Japan takes issue with Hyundai Heavy-Daewoo Shipbuilding deal

The logo of Daewoo Shipbuilding & Marine Engineering Co. at its main office in central Seoul (Yonhap). Sketched by the Pan Pacific Agency.

SEOUL, Feb 12, 2020, Yonhap. Japan has taken issue with Hyundai Heavy Industries’ deal to take over smaller local rival Daewoo Shipbuilding & Marine Engineering Co. in its second complaint with the World Trade Organization (WTO), Yonhap reported.

Japan has requested WTO dispute consultations with South Korea regarding Seoul’s alleged subsidies to its shipbuilding industry.

Japan’s request, which was circulated to WTO member states on Monday, is the second filed by Japan concerning support measures for South Korea’s shipbuilders.

In November 2018, Japan initiated its first WTO complaint, claiming that South Korea violated existing regulations by providing subsidies to its shipbuilders.

In December 2018, the two sides met in Seoul but failed to narrow their differences on the issue.

Last year, Hyundai Heavy signed a formal deal with South Korea’s state-run Korea Development Bank (KDB) to buy Daewoo Shipbuilding. The deal is subject to approval from antitrust regulators in South Korea and other countries, including Japan, China, Singapore and the European Union.

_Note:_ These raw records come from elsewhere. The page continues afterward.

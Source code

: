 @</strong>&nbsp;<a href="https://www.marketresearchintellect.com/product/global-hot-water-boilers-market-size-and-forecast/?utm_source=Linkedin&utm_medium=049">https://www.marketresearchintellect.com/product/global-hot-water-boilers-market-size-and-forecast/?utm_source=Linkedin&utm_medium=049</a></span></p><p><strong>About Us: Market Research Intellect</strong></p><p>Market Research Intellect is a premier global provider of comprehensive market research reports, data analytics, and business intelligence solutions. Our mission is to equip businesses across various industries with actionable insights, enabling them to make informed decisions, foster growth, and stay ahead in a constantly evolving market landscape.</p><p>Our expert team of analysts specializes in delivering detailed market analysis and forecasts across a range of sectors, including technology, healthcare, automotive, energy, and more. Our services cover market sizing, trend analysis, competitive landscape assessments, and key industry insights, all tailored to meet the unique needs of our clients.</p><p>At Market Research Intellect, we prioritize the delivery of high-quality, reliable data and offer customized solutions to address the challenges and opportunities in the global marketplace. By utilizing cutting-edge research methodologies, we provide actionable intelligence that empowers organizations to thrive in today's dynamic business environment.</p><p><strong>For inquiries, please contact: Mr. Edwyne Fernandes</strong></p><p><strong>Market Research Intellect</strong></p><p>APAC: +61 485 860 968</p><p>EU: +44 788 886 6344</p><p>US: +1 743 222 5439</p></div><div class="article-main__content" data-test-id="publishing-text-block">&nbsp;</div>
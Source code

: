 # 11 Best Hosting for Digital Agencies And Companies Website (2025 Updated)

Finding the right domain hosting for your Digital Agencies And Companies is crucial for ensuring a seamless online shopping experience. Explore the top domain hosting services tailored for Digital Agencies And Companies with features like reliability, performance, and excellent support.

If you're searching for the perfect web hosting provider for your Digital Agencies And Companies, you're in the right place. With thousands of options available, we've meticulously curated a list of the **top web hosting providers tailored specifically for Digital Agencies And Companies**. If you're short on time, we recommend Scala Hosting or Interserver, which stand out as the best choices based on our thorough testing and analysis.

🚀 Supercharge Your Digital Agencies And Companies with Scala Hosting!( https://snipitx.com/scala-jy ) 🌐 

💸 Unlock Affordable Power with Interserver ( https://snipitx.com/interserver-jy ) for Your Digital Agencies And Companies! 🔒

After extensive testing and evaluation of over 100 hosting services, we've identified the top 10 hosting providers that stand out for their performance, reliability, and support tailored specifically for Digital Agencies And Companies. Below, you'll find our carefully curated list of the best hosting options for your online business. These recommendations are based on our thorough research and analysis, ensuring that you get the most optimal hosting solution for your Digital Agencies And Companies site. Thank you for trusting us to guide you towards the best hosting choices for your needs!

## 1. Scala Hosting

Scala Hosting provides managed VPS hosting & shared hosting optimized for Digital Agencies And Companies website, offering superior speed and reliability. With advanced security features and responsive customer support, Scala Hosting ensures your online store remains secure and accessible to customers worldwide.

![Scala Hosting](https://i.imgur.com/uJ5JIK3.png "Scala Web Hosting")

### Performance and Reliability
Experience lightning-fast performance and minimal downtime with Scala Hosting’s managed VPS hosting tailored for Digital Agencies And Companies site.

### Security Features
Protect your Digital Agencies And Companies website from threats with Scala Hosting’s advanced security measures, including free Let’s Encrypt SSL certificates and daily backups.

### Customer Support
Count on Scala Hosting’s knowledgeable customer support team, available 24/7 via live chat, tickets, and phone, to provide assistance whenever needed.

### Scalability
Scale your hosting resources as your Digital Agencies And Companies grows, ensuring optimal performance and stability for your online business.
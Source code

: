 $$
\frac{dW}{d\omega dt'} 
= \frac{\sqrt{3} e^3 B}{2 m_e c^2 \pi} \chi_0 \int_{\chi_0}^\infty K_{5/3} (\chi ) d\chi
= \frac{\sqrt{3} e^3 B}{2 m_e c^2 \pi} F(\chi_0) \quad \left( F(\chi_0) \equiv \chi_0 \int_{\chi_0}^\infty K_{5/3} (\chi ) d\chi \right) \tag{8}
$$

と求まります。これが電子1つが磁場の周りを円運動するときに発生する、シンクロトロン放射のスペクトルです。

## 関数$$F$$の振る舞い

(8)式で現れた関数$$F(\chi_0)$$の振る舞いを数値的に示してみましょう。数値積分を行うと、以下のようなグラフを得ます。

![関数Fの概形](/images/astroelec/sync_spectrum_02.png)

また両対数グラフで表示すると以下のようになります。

At that time, Japan did not request the establishment of a panel at the WTO Dispute Settlement Body (DSB) to look further into the case — a customary procedure in case the two sides fail to find common ground.

But more than a year later, in a complaint dated on Jan. 31, Japan took issue with the KDB’s commitment to release all its 59.7 million shares in Daewoo Shipbuilding valued at 2.09 trillion won (US$1.77 billion) in exchange for 9.12 million convertible preferred shares and 6.1 million common shares in Korea Shipbuilding & Offshore Engineering Co.

Korea Shipbuilding & Offshore Engineering Co. is the subholding company that governs shipbuilding units under Hyundai Heavy Industries Group.

Japan also took issue with KDB’s guarantee to provide an additional 1 trillion won in financial assistance in case of a fund shortage as well as refund guarantees (RGs), re-guarantees of RGs and guarantees and insurance covering financing for shipbuilders provided by South Korean public and private institutions.

South Korea’s industry ministry has said that Japan’s argument is groundless and made clear the measures it took are in line with international norms.

The request for consultations formally initiates a dispute in the WTO. After 60 days, if consultations have failed to resolve the dispute, Japan may request adjudication by a panel.

The European Commission, the EU’s executive branch, has said it will decide by May 7 whether the takeover, if completed, is likely to significantly impede effective competition.

In November, Kazakhstan’s antitrust regulator endorsed the deal.